Perpetual Use or Usage-based Services

Hub owner: BRUNO SANTOS - Last updated on: 15th November 2022

When evaluating solutions with different commercial models, inevitably we rush into simple price point comparisons, or attempt to make multi-year cost projections searching for a breakeven point. While a projection like the one below may seem suited for small applications and static environments, it’s fairly limited and often not valid to most of today’s applications, as it only looks at Year 1 pricing and tries to extrapolate it to the following years. 

DataMiner cost projection example – perpetual vs yearly subscription
Simple cost projection example – perpetual vs yearly subscription. In the example the expected startup cost on year-1 is considerably higher for perpetual, with subscription’s projected long-term cost surpassing perpetual around year-3. 

By static environment we mean one where infrastructure or technology used, scope, requirements, processes, or workflows are predictable and not expected to change in the span of 3 to 5 years. In reality, most of the environments today are much more dynamic and uncertain, with shorter technology cycles asking for more agile commercial and technical solutions. 

Cost ≠ Value

Long-term value looks beyond the price of the solution today, in a real cost estimate it aims to anticipate also additional customizations and spending needs, and to identify the flexibility needed and potential evolutions. Factoring in these arguments now projections might be looking more like the one below, with the increasingly shorter technology lifecycles and agile markets pushing additional reinvestments much earlier than before. 

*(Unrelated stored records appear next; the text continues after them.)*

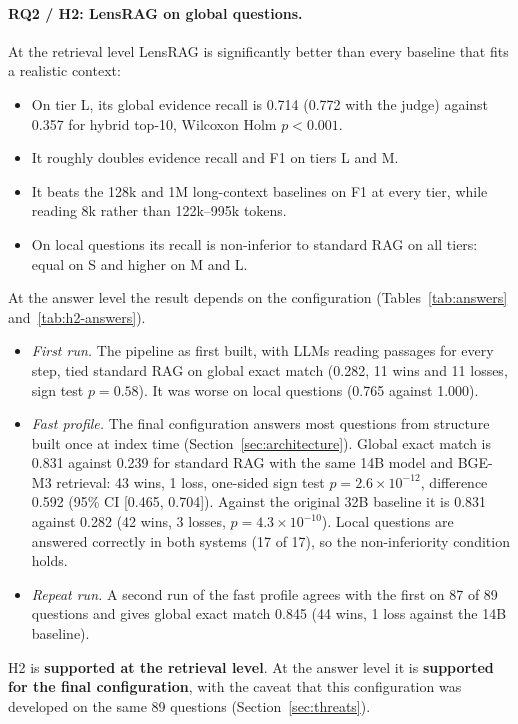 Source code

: \documentclass[11pt,letterpaper,oneside]{report}
\begin{document}
\paragraph{RQ2 / H2: LensRAG on global questions.}
At the retrieval level LensRAG is significantly better than every baseline
that fits a realistic context:
\begin{itemize}
  \item On tier L, its global evidence recall is 0.714 (0.772 with the
  judge) against 0.357 for hybrid top-10, Wilcoxon Holm $p<0.001$.
  \item It roughly doubles evidence recall and F1 on tiers L and M.
  \item It beats the 128k and 1M long-context baselines on F1 at every tier,
  while reading 8k rather than 122k--995k tokens.
  \item On local questions its recall is non-inferior to standard RAG on all
  tiers: equal on S and higher on M and L.
\end{itemize}
At the answer level the result depends on the configuration
(Tables~\ref{tab:answers} and~\ref{tab:h2-answers}).
\begin{itemize}
  \item \emph{First run.} The pipeline as first built, with LLMs reading
  passages for every step, tied standard RAG on global exact match (0.282,
  11 wins and 11 losses, sign test $p=0.58$). It was worse on local
  questions (0.765 against 1.000).
  \item \emph{Fast profile.} The final configuration answers most questions
  from structure built once at index time (Section~\ref{sec:architecture}).
  Global exact match is 0.831 against 0.239 for standard RAG with the same
  14B model and BGE-M3 retrieval: 43 wins, 1 loss, one-sided sign test
  $p=2.6\times10^{-12}$, difference 0.592 (95\% CI [0.465, 0.704]). Against
  the original 32B baseline it is 0.831 against 0.282 (42 wins, 3 losses,
  $p=4.3\times10^{-10}$). Local questions are answered correctly in both
  systems (17 of 17), so the non-inferiority condition holds.
  \item \emph{Repeat run.} A second run of the fast profile agrees with the
  first on 87 of 89 questions and gives global exact match 0.845 (44 wins,
  1 loss against the 14B baseline).
\end{itemize}
H2 is \textbf{supported at the retrieval level}. At the answer level it is
\textbf{supported for the final configuration}, with the caveat that this
configuration was developed on the same 89 questions
(Section~\ref{sec:threats}).
\end{document}
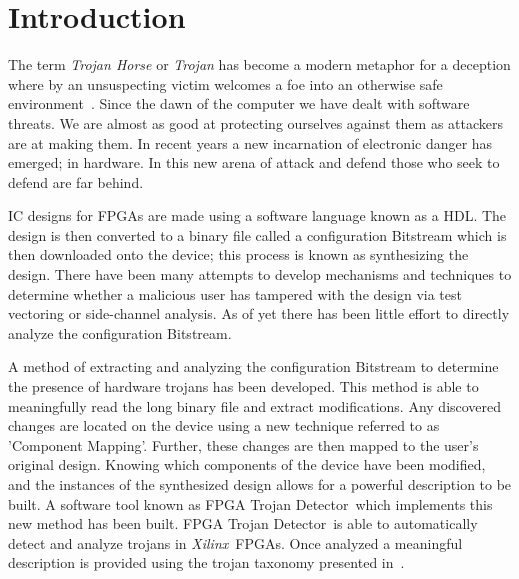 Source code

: \documentclass[conference]{IEEEtran}
\newcommand{\Xilinx}{\textit{\gls{Xilinx}}~}
\newcommand{\Name}{\acrshort{FPGA} Trojan Detector}
\newcommand{\NameNoPeriod}{\Name~}
\begin{document}




%
\IEEEpeerreviewmaketitle



\section{Introduction}
The term \textit{Trojan Horse} or \textit{Trojan} has become a modern metaphor for a deception where by an unsuspecting victim welcomes a foe into an otherwise safe environment~\cite{searchForTrojanWar}.
Since the dawn of the computer we have dealt with software threats.
We are almost as good at protecting ourselves against them as attackers are at making them.
In recent years a new incarnation of electronic danger has emerged; in hardware.
In this new arena of attack and defend those who seek to defend are far behind.

\acrfull{IC} designs for \acrfull{FPGAs} are made using a software language known as a \acrfull{HDL}.
The design is then converted to a binary file called a configuration \gls{Bitstream} which is then downloaded onto the device; this process is known as synthesizing the design.
There have been many attempts to develop mechanisms and techniques to determine whether a malicious user has tampered with the design via test vectoring or side-channel analysis.
As of yet there has been little effort to directly analyze the configuration \gls{Bitstream}.

A method of extracting and analyzing the configuration \gls{Bitstream} to determine the presence of hardware trojans has been developed.
This method is able to meaningfully read the long binary file and extract modifications.
Any discovered changes are located on the device using a new technique referred to as 'Component Mapping'.
Further, these changes are then mapped to the user's original design.
Knowing which components of the device have been modified, and the instances of the synthesized design allows for a powerful description to be built.
A software tool known as \NameNoPeriod which implements this new method has been built. 
\NameNoPeriod is able to automatically detect and analyze trojans in \Xilinx \acrshort{FPGAs}.
Once analyzed a meaningful description is provided using the trojan taxonomy presented in~\cite{samerAttribute}.
\end{document}
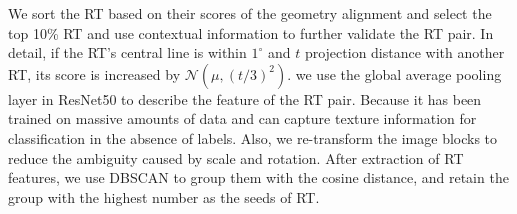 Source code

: We sort the RT based on their scores of the geometry alignment and select the top 10\% RT and use contextual information to further validate the RT pair.
In detail,
if the RT's central line is within $1^\circ$ and $t$ projection distance with another RT,
its score is increased by $\mathcal{N}\left(\mu, \left(t/3\right)^2\right)$.
we use the global average pooling layer in ResNet50 to describe the feature of the RT pair.
Because it has been trained on massive amounts of data and can capture texture information for classification in the absence of labels.
Also, 
we re-transform the image blocks to reduce the ambiguity caused by scale and rotation.
After extraction of RT features, 
we use DBSCAN to group them with the cosine distance,
and retain the group with the highest number as the seeds of RT.












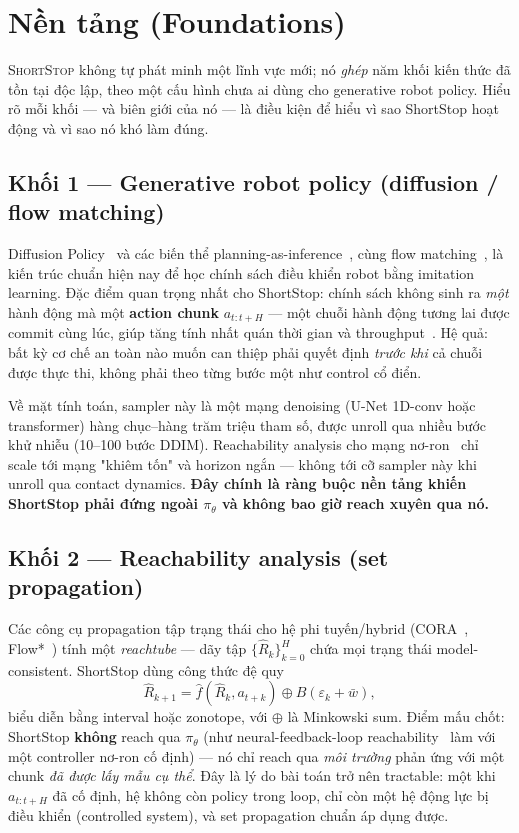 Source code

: \documentclass[a4paper,12pt]{article}
\let\stdsection\section
\renewcommand{\section}{\clearpage\stdsection}
\newcommand{\st}{\textsc{ShortStop}}
\begin{document}
\section{Nền tảng (Foundations)}\label{sec:foundations}
\st{} không tự phát minh một lĩnh vực mới; nó \emph{ghép} năm khối kiến thức đã tồn tại độc lập, theo một cấu hình chưa ai dùng cho generative robot policy. Hiểu rõ mỗi khối --- và biên giới của nó --- là điều kiện để hiểu vì sao ShortStop hoạt động và vì sao nó khó làm đúng.

\subsection{Khối 1 --- Generative robot policy (diffusion / flow matching)}
Diffusion Policy~\cite{chi2023diffusion} và các biến thể planning-as-inference~\cite{janner2022planning,ajay2023conditional}, cùng flow matching~\cite{lipman2023flow}, là kiến trúc chuẩn hiện nay để học chính sách điều khiển robot bằng imitation learning. Đặc điểm quan trọng nhất cho ShortStop: chính sách không sinh ra \emph{một} hành động mà một \textbf{action chunk} $a_{t:t+H}$ --- một chuỗi hành động tương lai được commit cùng lúc, giúp tăng tính nhất quán thời gian và throughput~\cite{zhao2023aloha}. Hệ quả: bất kỳ cơ chế an toàn nào muốn can thiệp phải quyết định \emph{trước khi} cả chuỗi được thực thi, không phải theo từng bước một như control cổ điển.

Về mặt tính toán, sampler này là một mạng denoising (U-Net 1D-conv hoặc transformer) hàng chục--hàng trăm triệu tham số, được unroll qua nhiều bước khử nhiễu (10--100 bước DDIM). Reachability analysis cho mạng nơ-ron~\cite{ivanov2019verisig,tran2020nnv,huang2019reachnn,everett2021reachability} chỉ scale tới mạng "khiêm tốn" và horizon ngắn --- không tới cỡ sampler này khi unroll qua contact dynamics. \textbf{Đây chính là ràng buộc nền tảng khiến ShortStop phải đứng ngoài $\pi_\theta$ và không bao giờ reach xuyên qua nó.}

\subsection{Khối 2 --- Reachability analysis (set propagation)}
Các công cụ propagation tập trạng thái cho hệ phi tuyến/hybrid (CORA~\cite{althoff2015cora}, Flow*~\cite{chen2013flowstar}) tính một \emph{reachtube} --- dãy tập $\{\hat R_k\}_{k=0}^H$ chứa mọi trạng thái model-consistent. ShortStop dùng công thức đệ quy
\[
\hat R_{k+1} = \hat f(\hat R_k, a_{t+k}) \oplus B(\varepsilon_k + \bar w),
\]
biểu diễn bằng interval hoặc zonotope, với $\oplus$ là Minkowski sum. Điểm mấu chốt: ShortStop \textbf{không} reach qua $\pi_\theta$ (như neural-feedback-loop reachability~\cite{everett2021reachability} làm với một controller nơ-ron cố định) --- nó chỉ reach qua \emph{môi trường} phản ứng với một chunk \emph{đã được lấy mẫu cụ thể}. Đây là lý do bài toán trở nên tractable: một khi $a_{t:t+H}$ đã cố định, hệ không còn policy trong loop, chỉ còn một hệ động lực bị điều khiển (controlled system), và set propagation chuẩn áp dụng được.
\end{document}
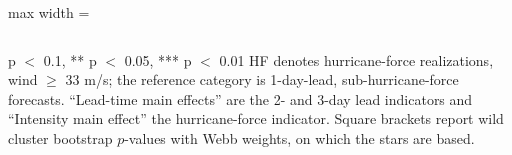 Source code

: \begin{table}
\begin{adjustbox}{max width = \textwidth}
\begin{threeparttable}
\begin{tabular}[t]{lcccccc}
\bottomrule
\end{tabular}
\begin{tablenotes}
\item * p $<$ 0.1, ** p $<$ 0.05, *** p $<$ 0.01 HF denotes hurricane-force realizations, wind $\geq$ 33 m/s; the reference category is 1-day-lead, sub-hurricane-force forecasts. ``Lead-time main effects'' are the 2- and 3-day lead indicators and ``Intensity main effect'' the hurricane-force indicator. Square brackets report wild cluster bootstrap $p$-values with Webb weights, on which the stars are based.
\end{tablenotes}
\end{threeparttable}
\end{adjustbox}
\end{table}
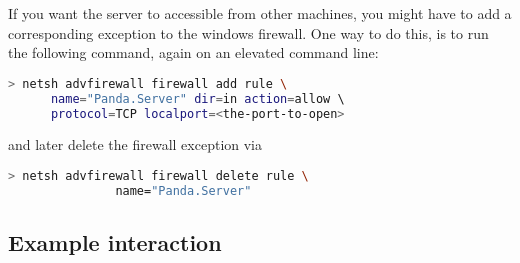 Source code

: \documentclass[a4paper,12pt]{article}
\begin{document}
If you want the server to accessible from other machines, you might have to add a corresponding exception to the windows firewall.
One way to do this, is to run the following command, again on an elevated command line:
\begin{lstlisting}[language=bash]
> netsh advfirewall firewall add rule \ 
      name="Panda.Server" dir=in action=allow \ 
      protocol=TCP localport=<the-port-to-open>
\end{lstlisting}
and later delete the firewall exception via
\begin{lstlisting}[language=bash]
> netsh advfirewall firewall delete rule \
               name="Panda.Server"
\end{lstlisting}

\subsection{Example interaction}
\end{document}
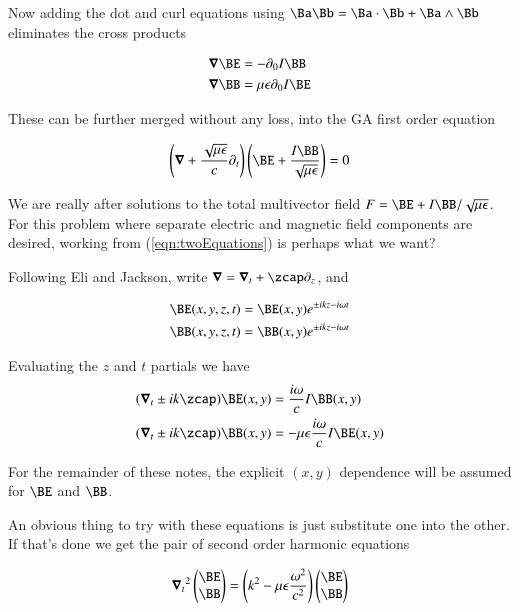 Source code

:Now adding the dot and curl equations using $\Ba \Bb = \Ba \cdot \Bb + \Ba \wedge \Bb$ eliminates the cross products

\begin{align}\label{eqn:twoEquations}
\spacegrad \BE &= - \partial_0 I \BB \\
\spacegrad \BB &= \mu \epsilon \partial_0 I \BE
\end{align}

These can be further merged without any loss, into the GA first order equation

\begin{align}\label{eqn:maxwell}
\left(\spacegrad + \frac{\sqrt{\mu\epsilon}}{c}\partial_t\right) \left(\BE + \frac{I\BB}{\sqrt{\mu\epsilon}} \right) = 0
\end{align}

We are really after solutions to the total multivector field $F = \BE + I \BB/\sqrt{\mu\epsilon}$.  For this problem where separate electric and magnetic field components are desired, working from (\ref{eqn:twoEquations}) is perhaps what we want?

Following Eli and Jackson, write $\spacegrad = \spacegrad_t + \zcap \partial_z$, and 

\begin{align}\label{eqn:blah3}
\BE(x,y,z,t) &= \BE(x,y) e^{\pm i k z - i \omega t} \\
\BB(x,y,z,t) &= \BB(x,y) e^{\pm i k z - i \omega t}
\end{align}

Evaluating the $z$ and $t$ partials we have
\begin{align}\label{eqn:blah4}
(\spacegrad_t \pm i k \zcap) \BE(x,y) &= \frac{i\omega}{c} I \BB(x,y) \\
(\spacegrad_t \pm i k \zcap) \BB(x,y) &= -\mu \epsilon \frac{i\omega}{c} I \BE(x,y)
\end{align}

For the remainder of these notes, the explicit $(x,y)$ dependence will be assumed for $\BE$ and $\BB$.

An obvious thing to try with these equations is just substitute one into the other.  If that's done we get the pair of second order harmonic equations

\begin{align}\label{eqn:blah5}
{\spacegrad_t}^2
\begin{pmatrix}\BE \\ \BB \end{pmatrix}
= \left( k^2 - \mu \epsilon \frac{\omega^2}{c^2} \right)
\begin{pmatrix}\BE \\ \BB \end{pmatrix}
\end{align}

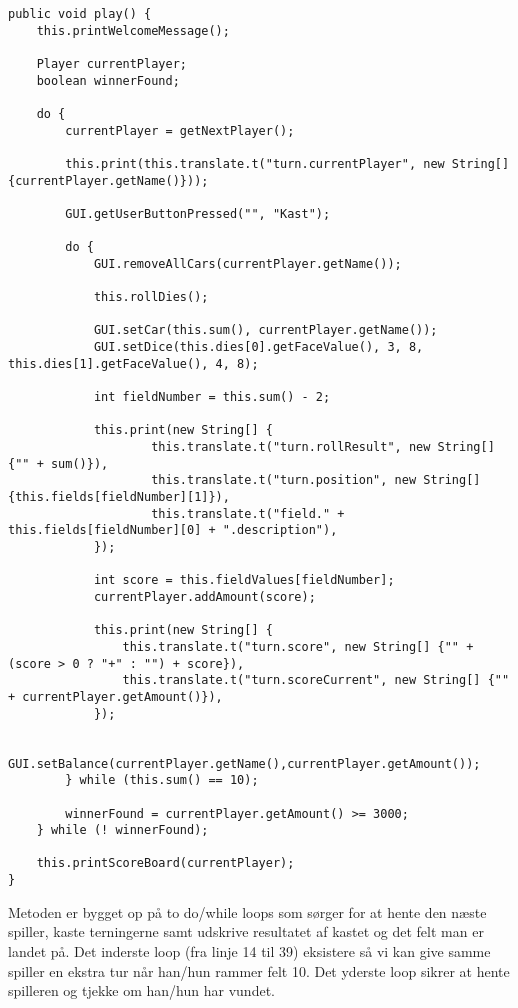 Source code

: \begin{lstlisting}
public void play() {
    this.printWelcomeMessage();

    Player currentPlayer;
    boolean winnerFound;

    do {
        currentPlayer = getNextPlayer();

        this.print(this.translate.t("turn.currentPlayer", new String[] {currentPlayer.getName()}));

        GUI.getUserButtonPressed("", "Kast");

        do {
            GUI.removeAllCars(currentPlayer.getName());

            this.rollDies();

            GUI.setCar(this.sum(), currentPlayer.getName());
            GUI.setDice(this.dies[0].getFaceValue(), 3, 8, this.dies[1].getFaceValue(), 4, 8);

            int fieldNumber = this.sum() - 2;

            this.print(new String[] {
                    this.translate.t("turn.rollResult", new String[] {"" + sum()}),
                    this.translate.t("turn.position", new String[] {this.fields[fieldNumber][1]}),
                    this.translate.t("field." + this.fields[fieldNumber][0] + ".description"),
            });

            int score = this.fieldValues[fieldNumber];
            currentPlayer.addAmount(score);

            this.print(new String[] {
                this.translate.t("turn.score", new String[] {"" + (score > 0 ? "+" : "") + score}),
                this.translate.t("turn.scoreCurrent", new String[] {"" + currentPlayer.getAmount()}),
            });

            GUI.setBalance(currentPlayer.getName(),currentPlayer.getAmount());
        } while (this.sum() == 10);

        winnerFound = currentPlayer.getAmount() >= 3000;
    } while (! winnerFound);

    this.printScoreBoard(currentPlayer);
}
\end{lstlisting}
\vspace{2ex}

\noindent Metoden er bygget op på to do/while loops som sørger for at hente den næste spiller, kaste terningerne samt udskrive resultatet af kastet og det felt man er landet på.
Det inderste loop (fra linje 14 til 39) eksistere så vi kan give samme spiller en ekstra tur når han/hun rammer felt 10.
Det yderste loop sikrer at hente spilleren og tjekke om han/hun har vundet.
\\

DataMiner cost comparison example for an agile solution – perpetual vs yearly subscription
Cost comparison example for an agile solution – perpetual vs yearly subscription. On year-2 some additional licenses not initially foreseen had to be added, as not everything was known upfront. On year-4 a change in technology considerably changed the initial intended use of the software solution, in the perpetual model some of the licenses purchased in Year-1 and Year-2 became obsolete, resulting in their write-off, and triggered the purchase of a new set of licenses; yearly subscription cost had a lower impact because it meant subscribing to a different set of services and not renewing the subscription for the services no longer needed.

Where is the breakeven point?

From a pure cost analysis – not value –, in addition to the above, the breakeven point or range can be estimated by comparing the cost of perpetual licenses and corresponding support with the closest equivalent services we expect to use. Acknowledging that mid- and long-term projections have a highly speculative nature, as seen above, this approach might still the be suitable for static environments (ref image 1), a single-purpose or narrow application or project. 

A breakeven point or range is much harder to estimate for corporate-wide or strategic platforms supporting our organizations’ digital transformation plans, as we seek continuous value from those. From a cost perspective those business relations are commonly supported with Enterprise Agreements, and the challenge is rather to make sure usage and value match the contracted levels - over dimensioning and under-utilization are not exclusive to perpetual licenses. 


We all need to make cost projections to compare different commercial models and estimate breakeven ranges, this is a best effort to establish a cost indicator, not a reflection of long-term value or the actual reality. It needs to be properly weighted with: 

  • a clear vision of your long-term goals going beyond what’s known today
  • commercial models’ characteristics and their value throughout the platform’s lifespan  
  • business relation i.e. is the platform intended to be a strategic, enabling asset or a one-time point-solution

In general, a perpetual model is usually suited for predictable, more static solutions, intended to run for several years, without too many changes or evolutions expected. When uncertainty and flexibility are the key requirements, an agile usage-based service is normally the default choice.  

Finally, we also need to match the model with the company culture: if our organization is used to work with project budgets and tends for lower recurring charges, a usage-based service may not be the best fit, even when other indicators would suggest otherwise.